One of the results of the English Civil War was the rise of cookbooks as a distinct genre. It makes sense if you think about it. You had former servants out of work, one-time nobles stuck in exile and/or broke, and a public nostalgic and eager to see how those nobles lived. As this was an era where “physick” and alchemy weren’t too far apart from each other you’d have a lot of cross over between the two: a recipe for bacon and eggs a few pages away from a recipe for a healing draught. Here’s a few interesting characters that worked early on in writing cookbooks.
Lady Ann Fanshawe: Memoirist. Possible first English language recorder of a recipe for ice cream. Lady Fanshawe wrote her memoir for private circulation as a guide to her son on how to live a proper life and do honor to her late husband and the son’s father. But she also kept a book of receipts and recipes. Amid the food recipes, Lady Fanshawe’s book had recipes for cooking up common remedies to various ailments and tidbits of herblore. It was likely common practice at the time for a noblewoman to pass down such a book full of common wisdom, recipes, and remedies to a daughter upon the occasion of her marriage.
Sir Kenelm Digby*: English Catholic noble, privateer, amateur scientist, and alchemist, Sir Kenelm Digby had a bit of it all going for him. He seemed like a bit of kook too, but that’s okay. He was the guy who suggested we all eat bacon and eggs for breakfast with the “juyce of an Orange”, and suggesting that when cooking venison it should be so well cooked that it can be carved from the bone with a spoon. Sir Digby spent years roaming Europe traveling from court to court and his book reflects that. The Closet of Sir Kenelm Digby Knight Opened was published after his death and has over a hundred recipes for mead.

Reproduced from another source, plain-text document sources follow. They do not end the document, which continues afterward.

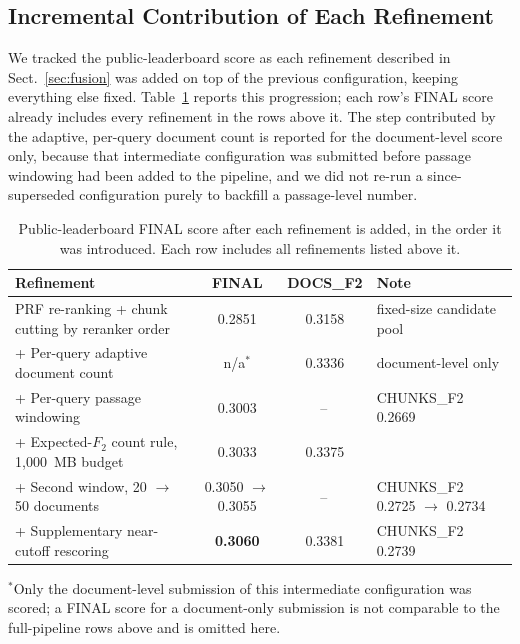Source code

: \documentclass[runningheads]{llncs}
\begin{document}
\subsection{Incremental Contribution of Each Refinement}
\label{sec:ablation}

We tracked the public-leaderboard score as each refinement described in
Sect.~\ref{sec:fusion} was added on top of the previous configuration, keeping
everything else fixed. Table~\ref{tab:progression} reports this progression;
each row's FINAL score already includes every refinement in the rows above
it. The step contributed by the adaptive, per-query document count is
reported for the document-level score only, because that intermediate
configuration was submitted before passage windowing had been added to the
pipeline, and we did not re-run a since-superseded configuration purely to
backfill a passage-level number.

\begin{table}[H]
\centering
\caption{Public-leaderboard FINAL score after each refinement is added, in
the order it was introduced. Each row includes all refinements listed above
it.}
\label{tab:progression}
\small
\setlength{\tabcolsep}{4pt}
\begin{tabular}{lccl}
\hline
Refinement & FINAL & DOCS\_F2 & Note \\
\hline
PRF re-ranking + chunk cutting by reranker order & 0.2851 & 0.3158 & fixed-size candidate pool \\
+ Per-query adaptive document count & n/a$^{*}$ & 0.3336 & document-level only \\
+ Per-query passage windowing & 0.3003 & --\, & CHUNKS\_F2 0.2669 \\
+ Expected-$F_2$ count rule, 1{,}000~MB budget & 0.3033 & 0.3375 & \\
+ Second window, 20 $\rightarrow$ 50 documents & 0.3050 $\rightarrow$ 0.3055 & --\, & CHUNKS\_F2 0.2725 $\rightarrow$ 0.2734 \\
+ Supplementary near-cutoff rescoring & \textbf{0.3060} & 0.3381 & CHUNKS\_F2 0.2739 \\
\hline
\end{tabular}

\smallskip
\footnotesize $^{*}$Only the document-level submission of this intermediate
configuration was scored; a FINAL score for a document-only submission is
not comparable to the full-pipeline rows above and is omitted here.
\end{table}
\end{document}

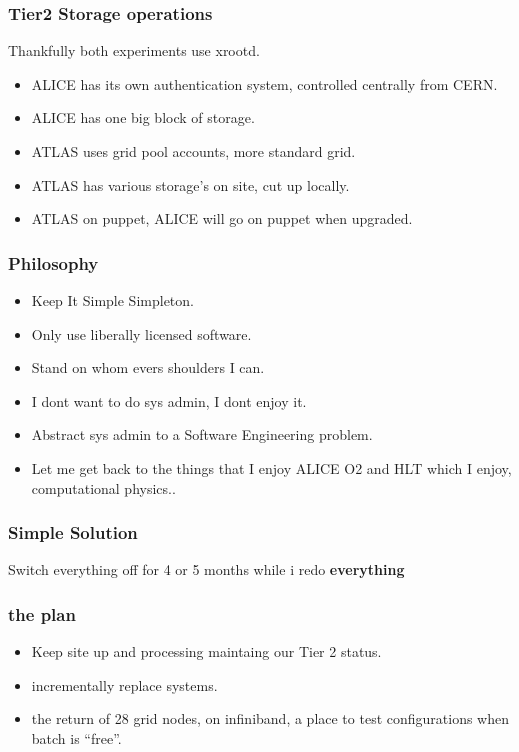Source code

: \documentclass{beamer}
\begin{document}
\begin{frame}
  \frametitle{Tier2 Storage operations}
  Thankfully both experiments use xrootd.
  \begin{itemize}
    \item ALICE has its own authentication system, controlled centrally from CERN.
    \item ALICE has one big block of storage.
    \item ATLAS uses grid pool accounts, more standard grid.
    \item ATLAS has various storage's on site, cut up locally.
    \item ATLAS on puppet, ALICE will go on puppet when upgraded.
  \end{itemize}
\end{frame}

\begin{frame}
  \frametitle{Philosophy}
  \begin{itemize}
    \item Keep It Simple Simpleton.
    \item Only use liberally licensed software.
    \item Stand on whom evers shoulders I can.
    \item I dont want to do sys admin, I dont enjoy it.
    \item Abstract sys admin to a Software Engineering problem.
    \item Let me get back to the things that I enjoy ALICE O2 and HLT which I enjoy, computational physics..
  \end{itemize}
\end{frame}

\begin{frame}
  \frametitle{Simple Solution}
  Switch everything off for 4 or 5 months while i redo \bf{everything}
\end{frame}

\begin{frame}
  \frametitle{the plan}
  \begin{itemize}
    \item Keep site up and processing maintaing our Tier 2 status.
    \item incrementally replace systems.
    \item the return of 28 grid nodes, on infiniband, a place to test configurations when batch is ``free''.
  \end{itemize}
\end{frame}
\end{document}
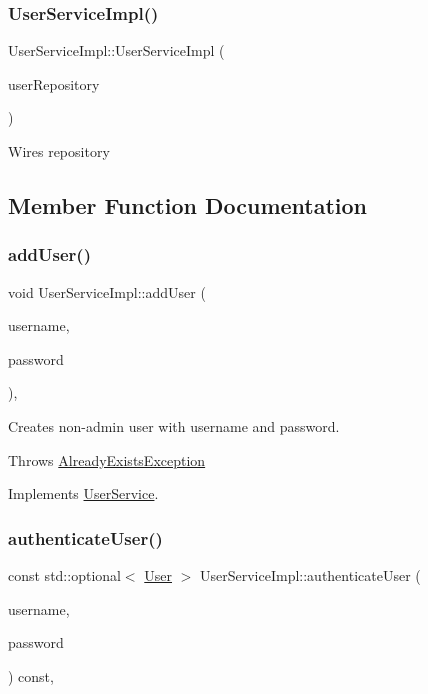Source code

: \subsubsection{\texorpdfstring{User\+Service\+Impl()}{UserServiceImpl()}}
{\footnotesize\ttfamily User\+Service\+Impl\+::\+User\+Service\+Impl (\begin{DoxyParamCaption}\item[{std\+::unique\+\_\+ptr$<$ \hyperlink{classUserRepository}{User\+Repository} $>$ \&\&}]{user\+Repository }\end{DoxyParamCaption})}

Wires repository 

\subsection{Member Function Documentation}
\mbox{\label{classUserServiceImpl_adf6e4832c7da54d3894f3eb554a8ffe1}} 
\subsubsection{\texorpdfstring{add\+User()}{addUser()}}
{\footnotesize\ttfamily void User\+Service\+Impl\+::add\+User (\begin{DoxyParamCaption}\item[{const std\+::string \&}]{username,  }\item[{const std\+::string \&}]{password }\end{DoxyParamCaption})\hspace{0.3cm}{\ttfamily [override]}, {\ttfamily [virtual]}}

Creates non-\/admin user with username and password.

Throws \hyperlink{classAlreadyExistsException}{Already\+Exists\+Exception} 

Implements \hyperlink{classUserService_a7eb582fe91a2a83a433dbe461a2f1457}{User\+Service}.

\mbox{\label{classUserServiceImpl_a6ea0a8f645f2be10ca7d48ca232fe70a}} 
\subsubsection{\texorpdfstring{authenticate\+User()}{authenticateUser()}}
{\footnotesize\ttfamily const std\+::optional$<$ \hyperlink{classUser}{User} $>$ User\+Service\+Impl\+::authenticate\+User (\begin{DoxyParamCaption}\item[{const std\+::string \&}]{username,  }\item[{const std\+::string \&}]{password }\end{DoxyParamCaption}) const\hspace{0.3cm}{\ttfamily [override]}, {\ttfamily [virtual]}}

Hannah Wolley: Her mother and sisters were skilled at “physick and chiurgy”, and she learned the trade from them. Her husband was a school teacher, and she herself was a teacher. Her books weren’t simply about cooking, but household management. And like Lady Fanshawe’s book, Wolley’s featured remedies for ailments amid all the recipes. Yet unlike the other two she wasn’t of the nobility, but common (if upper class) birth. Hannah’s likely the first person to make a living writing cookbooks in the English language.
A couple of other things: This article on cookbooks as literature is kind of neat. Especially as it delves into the cookbooks of Dumas who wrote like the Anthony Bourdain of his time.
Also since I’m talking cookbooks I have to mention this youtube series on 18th century cooking that I’m completely hooked on from J. Townsend and Son. I recommend the switchel!
* Not to be confused with Sir Digby Chicken Caesar.